WHAT THIS TASK INVOLVES: Until the last line is reached, keep transcribing the material exactly.

INPUT MATERIAL:
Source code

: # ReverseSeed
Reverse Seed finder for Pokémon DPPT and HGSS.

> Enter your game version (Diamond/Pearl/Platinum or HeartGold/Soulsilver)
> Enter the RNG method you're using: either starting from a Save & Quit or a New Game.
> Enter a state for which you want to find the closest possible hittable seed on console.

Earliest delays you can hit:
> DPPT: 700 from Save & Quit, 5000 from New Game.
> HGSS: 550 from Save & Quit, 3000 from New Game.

TASK RESPONSE:
Source code

: # ReverseSeed
Reverse Seed finder for Pokémon DPPT and HGSS.

> Enter your game version (Diamond/Pearl/Platinum or HeartGold/Soulsilver)
> Enter the RNG method you're using: either starting from a Save & Quit or a New Game.
> Enter a state for which you want to find the closest possible hittable seed on console.

Earliest delays you can hit:
> DPPT: 700 from Save & Quit, 5000 from New Game.
> HGSS: 550 from Save & Quit, 3000 from New Game.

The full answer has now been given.